L'exposition variétale habituellement tenue fin juin sur le site d'Etoile a dû être annulée cette année en raison des restrictions de rassemblement maintenues jusqu'à maintenant. Le PDF complet des suivis variétaux peut être consulté sur le site internet de la Sefra (www.pep.chambagri.fr). Un service complémentaire via un groupe facebook Sefra a également été mis en place ce printemps pour les producteurs cotisant à l'expérimentation via l'AOP abricot pêche, l'Afrel, SFS ou Fruit Plus et leur propose ainsi des vidéos au verger sur les nouvelles variétés.
Un lien vers une enquête en ligne a été transmis début mai à de nombreux arboriculteurs via leurs OP et conseillers chambres afin d'évaluer les demandes récentes des producteurs concernant l'expérimentation nécessaire à la Sefra sur la cerise. Un maximum de réponses est primordial afin d'orienter au mieux les prochains projets de recherche.

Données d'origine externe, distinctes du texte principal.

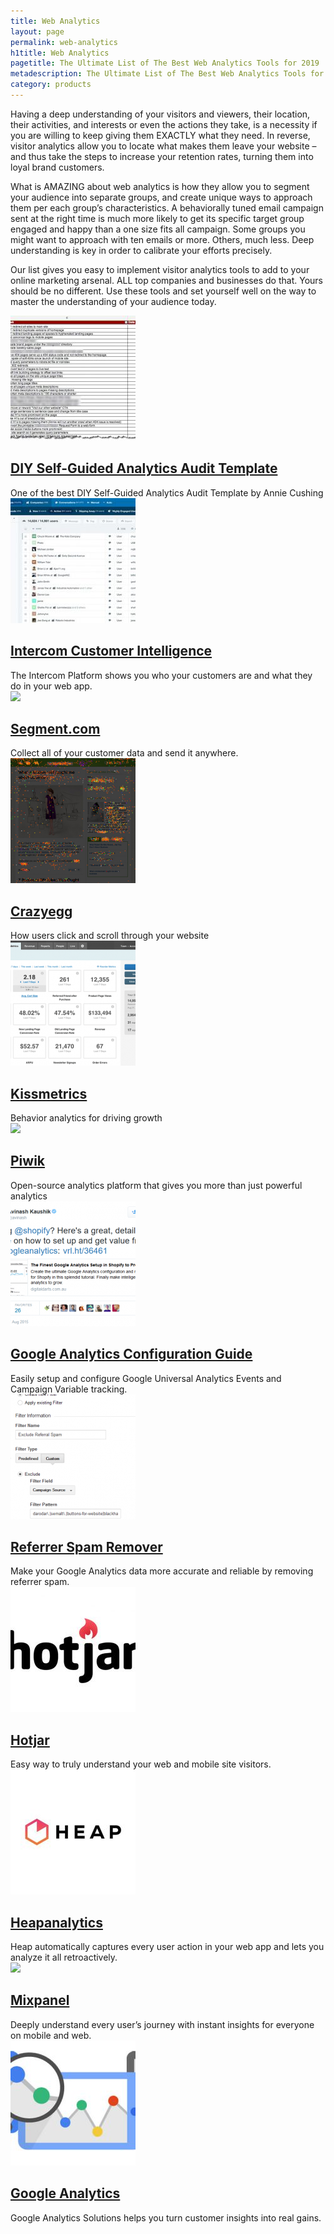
 ```yaml
---
title: Web Analytics
layout: page
permalink: web-analytics
h1title: Web Analytics
pagetitle: The Ultimate List of The Best Web Analytics Tools for 2019
metadescription: The Ultimate List of The Best Web Analytics Tools for 2019. Analytics tools to measure website, app, digital and offline data to gain customer insights.
category: products
---
```

Having a deep understanding of your visitors and viewers, their location, their activities, and interests or even the actions they take, is a necessity if you are willing to keep giving them EXACTLY what they need. In reverse, visitor analytics allow you to locate what makes them leave your website – and thus take the steps to increase your retention rates, turning them into loyal brand customers.

What is AMAZING about web analytics is how they allow you to segment your audience into separate groups, and create unique ways to approach them per each group’s characteristics. A behaviorally tuned email campaign sent at the right time is much more likely to get its specific target group engaged and happy than a one size fits all campaign. Some groups you might want to approach with ten emails or more. Others, much less. Deep understanding is key in order to calibrate your efforts precisely.

Our list gives you easy to implement visitor analytics tools to add to your online marketing arsenal. ALL top companies and businesses do that. Yours should be no different. Use these tools and set yourself well on the way to master the understanding of your audience today.
<article class="resource">
<div class="resource__thumb"><img  src="/wp-content/uploads/2017/01/diy-self-guided-analytics-audit-template-200x200.jpg"  /></div>
<div class="resource__info">
<h2 class="h2 category-title"><a href="http://www.annielytics.com/analytics-audit-checklist/?ref=curatedseotools.com" target="_blank class=">DIY Self-Guided Analytics Audit Template</a></h2>
One of the best DIY Self-Guided Analytics Audit Template by Annie Cushing

</div>
</article><article class="resource">
<div class="resource__thumb"><img  src="/wp-content/uploads/2016/12/intercom-customer-intelligence-200x200.jpg"  /></div>
<div class="resource__info">
<h2 class="h2 category-title"><a href="https://www.intercom.com/customer-intelligence?ref=curatedseotools.com" target="_blank class=">Intercom Customer Intelligence</a></h2>
The Intercom Platform shows you who your customers are and what they do in your web app.

</div>
</article><article class="resource">
<div class="resource__thumb"><img  src="/wp-content/uploads/2016/12/segment-com-200x200.png" sizes="(max-width: 200px) 100vw, 200px" srcset="https://curatedseotools.com/wp-content/uploads/2016/12/segment-com-200x200.png 200w, https://curatedseotools.com/wp-content/uploads/2016/12/segment-com-90x90.png 90w, https://curatedseotools.com/wp-content/uploads/2016/12/segment-com.png 400w"  /></div>
<div class="resource__info">
<h2 class="h2 category-title"><a href="https://segment.com/?ref=curatedseotools.com" target="_blank class=">Segment.com</a></h2>
Collect all of your customer data and send it anywhere.

</div>
</article><article class="resource">
<div class="resource__thumb"><img  src="/wp-content/uploads/2016/12/crazyegg-200x200.png"  /></div>
<div class="resource__info">
<h2 class="h2 category-title"><a href="https://www.crazyegg.com/?ref=curatedseotools.com" target="_blank class=">Crazyegg</a></h2>
How users click and scroll through your website

</div>
</article><article class="resource">
<div class="resource__thumb"><img  src="/wp-content/uploads/2016/12/kissmetrics-200x200.png"  /></div>
<div class="resource__info">
<h2 class="h2 category-title"><a href="https://www.kissmetrics.com/?ref=curatedseotools.com" target="_blank class=">Kissmetrics</a></h2>
Behavior analytics for driving growth

</div>
</article><article class="resource">
<div class="resource__thumb"><img  src="/wp-content/uploads/2016/12/piwik-200x200.png" sizes="(max-width: 200px) 100vw, 200px" srcset="https://curatedseotools.com/wp-content/uploads/2016/12/piwik-200x200.png 200w, https://curatedseotools.com/wp-content/uploads/2016/12/piwik-90x90.png 90w, https://curatedseotools.com/wp-content/uploads/2016/12/piwik.png 400w"  /></div>
<div class="resource__info">
<h2 class="h2 category-title"><a href="https://piwik.org/?ref=curatedseotools.com" target="_blank class=">Piwik</a></h2>
Open-source analytics platform that gives you more than just powerful analytics

</div>
</article><article class="resource">
<div class="resource__thumb"><img  src="/wp-content/uploads/2016/12/google-analytics-configuration-guide-200x200.png"  /></div>
<div class="resource__info">
<h2 class="h2 category-title"><a href="https://raventools.com/marketing-reports/google-analytics/?ref=curatedseotools.com" target="_blank class=">Google Analytics Configuration Guide</a></h2>
Easily setup and configure Google Universal Analytics Events and Campaign Variable tracking.

</div>
</article><article class="resource">
<div class="resource__thumb"><img  src="/wp-content/uploads/2016/12/referrer-spam-remover-200x200.png"  /></div>
<div class="resource__info">
<h2 class="h2 category-title"><a href="https://www.paveiq.com/referrer-spam-remover/?ref=curatedseotools.com" target="_blank class=">Referrer Spam Remover</a></h2>
Make your Google Analytics data more accurate and reliable by removing referrer spam.

</div>
</article><article class="resource">
<div class="resource__thumb"><img  src="/wp-content/uploads/2016/12/hotjar-200x200.jpg"  /></div>
<div class="resource__info">
<h2 class="h2 category-title"><a href="https://www.hotjar.com/?ref=curatedseotools.com" target="_blank class=">Hotjar</a></h2>
Easy way to truly understand your web and mobile site visitors.

</div>
</article><article class="resource">
<div class="resource__thumb"><img  src="/wp-content/uploads/2016/12/heapanalytics-200x200.jpg"  /></div>
<div class="resource__info">
<h2 class="h2 category-title"><a href="https://heapanalytics.com/?ref=curatedseotools.com" target="_blank class=">Heapanalytics</a></h2>
Heap automatically captures every user action in your web app and lets you analyze it all retroactively.

</div>
</article><article class="resource">
<div class="resource__thumb"><img  src="/wp-content/uploads/2016/12/mixpanel-200x200.jpg" sizes="(max-width: 200px) 100vw, 200px" srcset="https://curatedseotools.com/wp-content/uploads/2016/12/mixpanel-200x200.jpg 200w, https://curatedseotools.com/wp-content/uploads/2016/12/mixpanel-500x500.jpg 500w, https://curatedseotools.com/wp-content/uploads/2016/12/mixpanel-90x90.jpg 90w, https://curatedseotools.com/wp-content/uploads/2016/12/mixpanel.jpg 512w"  /></div>
<div class="resource__info">
<h2 class="h2 category-title"><a href="https://mixpanel.com/?ref=curatedseotools.com" target="_blank class=">Mixpanel</a></h2>
Deeply understand every user’s journey with instant insights for everyone on mobile and web.

</div>
</article><article class="resource">
<div class="resource__thumb"><img  src="/wp-content/uploads/2016/12/google-analytics-200x200.jpg"  /></div>
<div class="resource__info">
<h2 class="h2 category-title"><a href="https://www.google.com/analytics?ref=curatedseotools.com" target="_blank class=">Google Analytics</a></h2>
Google Analytics Solutions helps you turn customer insights into real gains.

</div>
</article>
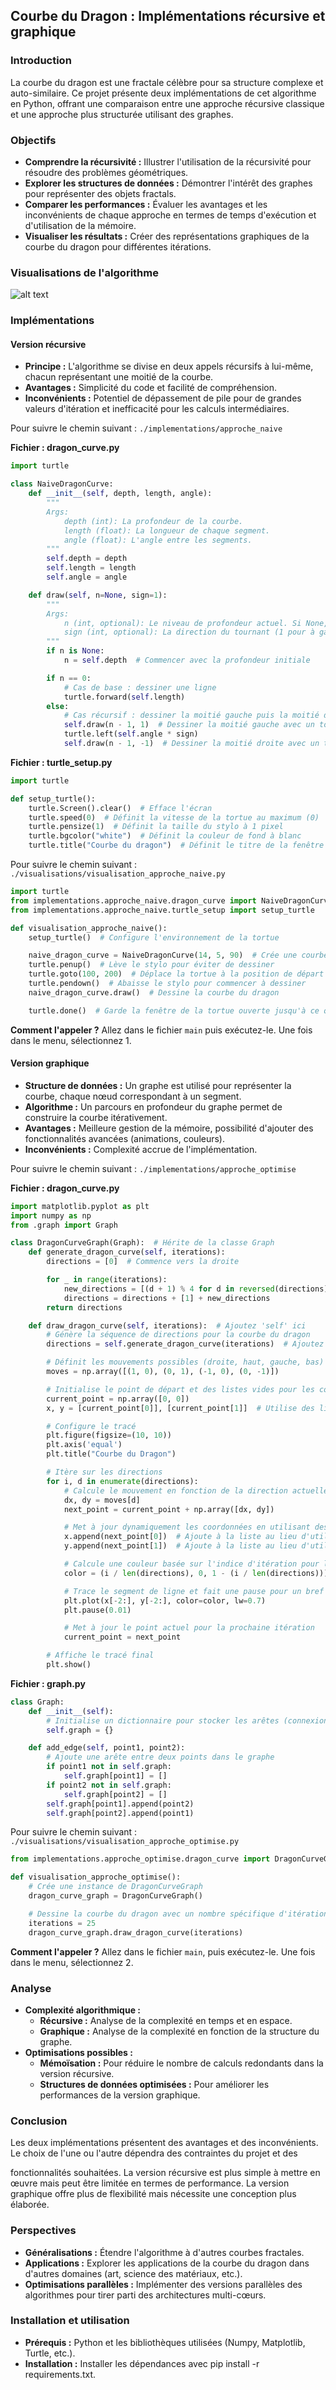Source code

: ## Courbe du Dragon : Implémentations récursive et graphique 

### Introduction

La courbe du dragon est une fractale célèbre pour sa structure complexe et auto-similaire. Ce projet présente deux implémentations de cet algorithme en Python, offrant une comparaison entre une approche récursive classique et une approche plus structurée utilisant des graphes.

### Objectifs

* **Comprendre la récursivité :** Illustrer l'utilisation de la récursivité pour résoudre des problèmes géométriques.
* **Explorer les structures de données :** Démontrer l'intérêt des graphes pour représenter des objets fractals.
* **Comparer les performances :** Évaluer les avantages et les inconvénients de chaque approche en termes de temps d'exécution et d'utilisation de la mémoire.
* **Visualiser les résultats :** Créer des représentations graphiques de la courbe du dragon pour différentes itérations.

### Visualisations de l'algorithme

![alt text](ressources/approche_naive.gif)

### Implémentations

#### Version récursive

* **Principe :** L'algorithme se divise en deux appels récursifs à lui-même, chacun représentant une moitié de la courbe.
* **Avantages :** Simplicité du code et facilité de compréhension.
* **Inconvénients :** Potentiel de dépassement de pile pour de grandes valeurs d'itération et inefficacité pour les calculs intermédiaires.

Pour suivre le chemin suivant : `./implementations/approche_naive`

**Fichier : dragon_curve.py**
```python
import turtle

class NaiveDragonCurve:
    def __init__(self, depth, length, angle):
        """
        Args:
            depth (int): La profondeur de la courbe.
            length (float): La longueur de chaque segment.
            angle (float): L'angle entre les segments.
        """
        self.depth = depth
        self.length = length
        self.angle = angle

    def draw(self, n=None, sign=1):
        """
        Args:
            n (int, optional): Le niveau de profondeur actuel. Si None, commence avec la profondeur initiale.
            sign (int, optional): La direction du tournant (1 pour à gauche, -1 pour à droite).
        """
        if n is None:
            n = self.depth  # Commencer avec la profondeur initiale

        if n == 0:
            # Cas de base : dessiner une ligne
            turtle.forward(self.length)
        else:
            # Cas récursif : dessiner la moitié gauche puis la moitié droite
            self.draw(n - 1, 1)  # Dessiner la moitié gauche avec un tournant à gauche
            turtle.left(self.angle * sign)
            self.draw(n - 1, -1)  # Dessiner la moitié droite avec un tournant à droite
```

**Fichier : turtle_setup.py**
```python
import turtle

def setup_turtle():
    turtle.Screen().clear()  # Efface l'écran
    turtle.speed(0)  # Définit la vitesse de la tortue au maximum (0)
    turtle.pensize(1)  # Définit la taille du stylo à 1 pixel
    turtle.bgcolor("white")  # Définit la couleur de fond à blanc
    turtle.title("Courbe du dragon")  # Définit le titre de la fenêtre à "Courbe du dragon"
```

Pour suivre le chemin suivant : `./visualisations/visualisation_approche_naive.py`

```python
import turtle
from implementations.approche_naive.dragon_curve import NaiveDragonCurve
from implementations.approche_naive.turtle_setup import setup_turtle

def visualisation_approche_naive():
    setup_turtle()  # Configure l'environnement de la tortue

    naive_dragon_curve = NaiveDragonCurve(14, 5, 90)  # Crée une courbe du dragon avec une profondeur de 14, longueur de 5, et angle de 90 degrés
    turtle.penup()  # Lève le stylo pour éviter de dessiner
    turtle.goto(100, 200)  # Déplace la tortue à la position de départ
    turtle.pendown()  # Abaisse le stylo pour commencer à dessiner
    naive_dragon_curve.draw()  # Dessine la courbe du dragon

    turtle.done()  # Garde la fenêtre de la tortue ouverte jusqu'à ce qu'elle soit fermée
```

**Comment l'appeler ?** Allez dans le fichier `main` puis exécutez-le. Une fois dans le menu, sélectionnez 1.

#### Version graphique

* **Structure de données :** Un graphe est utilisé pour représenter la courbe, chaque nœud correspondant à un segment.
* **Algorithme :** Un parcours en profondeur du graphe permet de construire la courbe itérativement.
* **Avantages :** Meilleure gestion de la mémoire, possibilité d'ajouter des fonctionnalités avancées (animations, couleurs).
* **Inconvénients :** Complexité accrue de l'implémentation.

Pour suivre le chemin suivant : `./implementations/approche_optimise`

**Fichier : dragon_curve.py**
```python
import matplotlib.pyplot as plt
import numpy as np
from .graph import Graph

class DragonCurveGraph(Graph):  # Hérite de la classe Graph
    def generate_dragon_curve(self, iterations):
        directions = [0]  # Commence vers la droite

        for _ in range(iterations):
            new_directions = [(d + 1) % 4 for d in reversed(directions)]
            directions = directions + [1] + new_directions 
        return directions

    def draw_dragon_curve(self, iterations):  # Ajoutez 'self' ici
        # Génère la séquence de directions pour la courbe du dragon
        directions = self.generate_dragon_curve(iterations)  # Ajoutez 'self' ici

        # Définit les mouvements possibles (droite, haut, gauche, bas)
        moves = np.array([(1, 0), (0, 1), (-1, 0), (0, -1)])

        # Initialise le point de départ et des listes vides pour les coordonnées
        current_point = np.array([0, 0])
        x, y = [current_point[0]], [current_point[1]]  # Utilise des listes pour stocker les coordonnées

        # Configure le tracé
        plt.figure(figsize=(10, 10))
        plt.axis('equal')
        plt.title("Courbe du Dragon")

        # Itère sur les directions
        for i, d in enumerate(directions):
            # Calcule le mouvement en fonction de la direction actuelle
            dx, dy = moves[d]
            next_point = current_point + np.array([dx, dy])

            # Met à jour dynamiquement les coordonnées en utilisant des listes
            x.append(next_point[0])  # Ajoute à la liste au lieu d'utiliser np.append
            y.append(next_point[1])  # Ajoute à la liste au lieu d'utiliser np.append

            # Calcule une couleur basée sur l'indice d'itération pour la visualisation
            color = (i / len(directions), 0, 1 - (i / len(directions)))

            # Trace le segment de ligne et fait une pause pour un bref effet d'animation
            plt.plot(x[-2:], y[-2:], color=color, lw=0.7)
            plt.pause(0.01)

            # Met à jour le point actuel pour la prochaine itération
            current_point = next_point

        # Affiche le tracé final
        plt.show()
```

**Fichier : graph.py**
```python
class Graph:
    def __init__(self):
        # Initialise un dictionnaire pour stocker les arêtes (connexions) entre les points (nœuds)
        self.graph = {}

    def add_edge(self, point1, point2):
        # Ajoute une arête entre deux points dans le graphe
        if point1 not in self.graph:
            self.graph[point1] = []
        if point2 not in self.graph:
            self.graph[point2] = []
        self.graph[point1].append(point2)
        self.graph[point2].append(point1)
```

Pour suivre le chemin suivant : `./visualisations/visualisation_approche_optimise.py`

```python
from implementations.approche_optimise.dragon_curve import DragonCurveGraph

def visualisation_approche_optimise():
    # Crée une instance de DragonCurveGraph
    dragon_curve_graph = DragonCurveGraph()

    # Dessine la courbe du dragon avec un nombre spécifique d'itérations
    iterations = 25 
    dragon_curve_graph.draw_dragon_curve(iterations)
```

**Comment l'appeler ?** Allez dans le fichier `main`, puis exécutez-le. Une fois dans le menu, sélectionnez 2.

### Analyse

* **Complexité algorithmique :**
    * **Récursive :** Analyse de la complexité en temps et en espace.
    * **Graphique :** Analyse de la complexité en fonction de la structure du graphe.
* **Optimisations possibles :**
    * **Mémoïsation :** Pour réduire le nombre de calculs redondants dans la version récursive.
    * **Structures de données optimisées :** Pour améliorer les performances de la version graphique.

### Conclusion

Les deux implémentations présentent des avantages et des inconvénients. Le choix de l'une ou l'autre dépendra des contraintes du projet et des

 fonctionnalités souhaitées. La version récursive est plus simple à mettre en œuvre mais peut être limitée en termes de performance. La version graphique offre plus de flexibilité mais nécessite une conception plus élaborée.

### Perspectives

* **Généralisations :** Étendre l'algorithme à d'autres courbes fractales.
* **Applications :** Explorer les applications de la courbe du dragon dans d'autres domaines (art, science des matériaux, etc.).
* **Optimisations parallèles :** Implémenter des versions parallèles des algorithmes pour tirer parti des architectures multi-cœurs.

### Installation et utilisation

* **Prérequis :** Python et les bibliothèques utilisées (Numpy, Matplotlib, Turtle, etc.).
* **Installation :** Installer les dépendances avec pip install -r requirements.txt.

Conditions météorologiques

L'hiver 2019-2020 s'est avéré assez doux. Cependant, les besoins en froid ont été satisfaisants sur une grande majorité des variétés. L'époque de floraison a été plutôt classique cette année, s'étalant de fin mars à mi-avril. Il n'y a presque pas eu d'épisodes pluvieux sur cette période mais tout de même du gel le 25 mars. Ce jour-là, les températures sont descendues jusqu'à -1,5 °C mais sont vite remontées, ne causant pas de dégâts à la Sefra.
Les températures presque estivales du mois d'avril ont ensuite accéléré la maturation des fruits, faisant de 2020 une année précoce avec 10 jours d'avance. Particularité peut-être due au climat, l'avance est plus importante sur certaines variétés que d'autres. Ainsi, des variétés semi-tardives telles que Kordia ont été ramassées presque en même temps que des variétés de saison comme Summit.

Gestion des bioagresseurs

L'année 2020 a été laborieuse pour les cerises, après le répit de 2019. D'une part, à partir de fin avril, des épisodes pluvieux conséquents et quasi journaliers ont provoqué un taux d'éclatement très important sur les variétés précoces, accompagné d'une pression monilia élevée. D'autre part, l'hiver doux et le mois d'avril chaud ont permis à Drosophila suzuki d'être très rapidement présente sur les variétés précoces. Elle a donc causé quelques surprises avec un nombre de piqûres notable sur ces variétés où le nombre de traitements est moindre que sur les tardives. La saison commençait mal mais les pluies se sont taries et la pression en Drosophila suzuki est restée modérée et soutenable. Le site de la Sefra est cependant particulièrement propice à son développement, avec les nombreuses haies et le ruisseau. Des pertes de l'ordre de 10 à 20 % ont été enregistrées dès les variétés de saison. Ainsi, pour récolter les variétés semi-tardives et tardives, il fallait rester très vigilant sur les cadences de traitements. A noter aussi, cette année, Ragholetis Cerasi (mouche de la cerise) s'est également très bien épanouie avec des premiers vols tout début mai à la Sefra. Et des proportions retrouvées dans les cerises de l'ordre de 20 % à partir des variétés semi-tardives, soit aux alentours du 8 juin, malgré les traitements habituels visant ces deux mouches. La Sefra réalise donc différents types d'essais. L'un d'eux concerne l'argile en tant que barrière mécanique. Des tests commencé en 2016 montrent un réel intérêt de l'argile comparée à d'autres barrières mécaniques. 2020 conclut une série de trois années d'essais de stratégies incluant l'argile. L'efficacité semble définitivement avérée, et confortée avec des tests menés à la station d'expérimentations de La Tapy. Elle serait de l'ordre des références chimiques. L'argile n'aurait par contre pas la même action sur Ragholetis Cerasi : elle prend sa place sur ces modalités, probablement grâce à l'absence de concurrence avec Drosophila suzuki. Par ailleurs, des tests de nettoyage sur diverses calibreuses hydrauliques donnent un résultat intéressant mais encore imparfait. Davantage d'informations seront transmises dans le courant de cet automne. 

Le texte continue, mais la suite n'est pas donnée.